(Data extracted from a collection):
————
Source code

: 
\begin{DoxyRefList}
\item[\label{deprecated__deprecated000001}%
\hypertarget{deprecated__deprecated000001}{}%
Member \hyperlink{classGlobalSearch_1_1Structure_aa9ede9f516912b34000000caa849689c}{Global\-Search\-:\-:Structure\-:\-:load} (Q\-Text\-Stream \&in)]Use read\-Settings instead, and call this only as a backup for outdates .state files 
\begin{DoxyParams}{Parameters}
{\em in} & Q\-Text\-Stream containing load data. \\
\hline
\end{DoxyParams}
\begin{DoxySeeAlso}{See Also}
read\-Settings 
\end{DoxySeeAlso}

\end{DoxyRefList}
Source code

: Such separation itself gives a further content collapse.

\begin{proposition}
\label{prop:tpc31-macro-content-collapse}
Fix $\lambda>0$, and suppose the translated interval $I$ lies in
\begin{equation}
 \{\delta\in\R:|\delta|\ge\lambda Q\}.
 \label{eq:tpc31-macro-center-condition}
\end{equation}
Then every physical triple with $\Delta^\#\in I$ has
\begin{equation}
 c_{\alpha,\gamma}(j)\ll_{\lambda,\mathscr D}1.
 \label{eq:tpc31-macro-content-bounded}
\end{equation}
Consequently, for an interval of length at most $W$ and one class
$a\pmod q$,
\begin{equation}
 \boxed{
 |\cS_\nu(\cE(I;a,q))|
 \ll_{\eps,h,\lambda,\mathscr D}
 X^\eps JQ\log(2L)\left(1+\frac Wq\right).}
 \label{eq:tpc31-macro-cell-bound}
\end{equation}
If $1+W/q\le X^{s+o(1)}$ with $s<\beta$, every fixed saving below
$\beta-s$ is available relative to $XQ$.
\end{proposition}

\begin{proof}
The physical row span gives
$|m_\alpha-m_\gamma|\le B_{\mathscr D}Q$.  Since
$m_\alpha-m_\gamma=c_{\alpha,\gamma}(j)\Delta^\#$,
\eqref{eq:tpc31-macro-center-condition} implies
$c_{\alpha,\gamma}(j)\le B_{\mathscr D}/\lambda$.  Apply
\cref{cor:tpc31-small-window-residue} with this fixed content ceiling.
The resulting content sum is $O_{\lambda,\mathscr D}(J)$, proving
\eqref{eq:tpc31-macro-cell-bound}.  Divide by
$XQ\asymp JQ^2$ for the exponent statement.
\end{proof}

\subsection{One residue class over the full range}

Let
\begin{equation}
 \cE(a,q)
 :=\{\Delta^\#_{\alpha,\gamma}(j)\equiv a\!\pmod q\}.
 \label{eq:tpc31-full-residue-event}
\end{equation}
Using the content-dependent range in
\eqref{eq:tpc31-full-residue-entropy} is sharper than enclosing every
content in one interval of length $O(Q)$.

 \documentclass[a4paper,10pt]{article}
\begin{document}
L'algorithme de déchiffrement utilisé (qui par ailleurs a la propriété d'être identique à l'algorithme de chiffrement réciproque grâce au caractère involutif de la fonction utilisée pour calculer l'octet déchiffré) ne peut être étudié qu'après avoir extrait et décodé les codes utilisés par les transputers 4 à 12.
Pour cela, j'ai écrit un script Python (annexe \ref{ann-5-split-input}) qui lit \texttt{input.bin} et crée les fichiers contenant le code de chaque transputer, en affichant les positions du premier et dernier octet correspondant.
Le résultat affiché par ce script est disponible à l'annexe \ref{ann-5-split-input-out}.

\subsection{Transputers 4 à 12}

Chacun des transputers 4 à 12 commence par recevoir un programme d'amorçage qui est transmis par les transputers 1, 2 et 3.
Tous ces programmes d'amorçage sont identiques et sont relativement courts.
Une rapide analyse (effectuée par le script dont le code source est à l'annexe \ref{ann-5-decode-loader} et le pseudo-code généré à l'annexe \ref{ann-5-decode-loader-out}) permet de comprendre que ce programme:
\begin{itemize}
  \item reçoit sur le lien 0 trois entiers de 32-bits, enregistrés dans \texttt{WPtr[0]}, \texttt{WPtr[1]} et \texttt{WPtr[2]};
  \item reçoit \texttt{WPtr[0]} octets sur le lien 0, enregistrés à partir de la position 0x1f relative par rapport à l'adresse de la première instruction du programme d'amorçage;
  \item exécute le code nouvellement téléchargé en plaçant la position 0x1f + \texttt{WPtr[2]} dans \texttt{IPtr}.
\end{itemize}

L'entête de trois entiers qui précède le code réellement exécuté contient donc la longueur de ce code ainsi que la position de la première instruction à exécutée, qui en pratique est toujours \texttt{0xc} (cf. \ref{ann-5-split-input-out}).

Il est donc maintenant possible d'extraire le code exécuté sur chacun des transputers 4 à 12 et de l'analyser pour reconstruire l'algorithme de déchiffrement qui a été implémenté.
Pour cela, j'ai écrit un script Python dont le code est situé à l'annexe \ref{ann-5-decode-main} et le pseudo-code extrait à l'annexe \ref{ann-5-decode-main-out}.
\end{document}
————
(What you will do): Gather from the records above every line containing the string "Python".

(Solution for this exercise):
Pour cela, j'ai écrit un script Python (annexe \ref{ann-5-split-input}) qui lit \texttt{input.bin} et crée les fichiers contenant le code de chaque transputer, en affichant les positions du premier et dernier octet correspondant.
Pour cela, j'ai écrit un script Python dont le code est situé à l'annexe \ref{ann-5-decode-main} et le pseudo-code extrait à l'annexe \ref{ann-5-decode-main-out}.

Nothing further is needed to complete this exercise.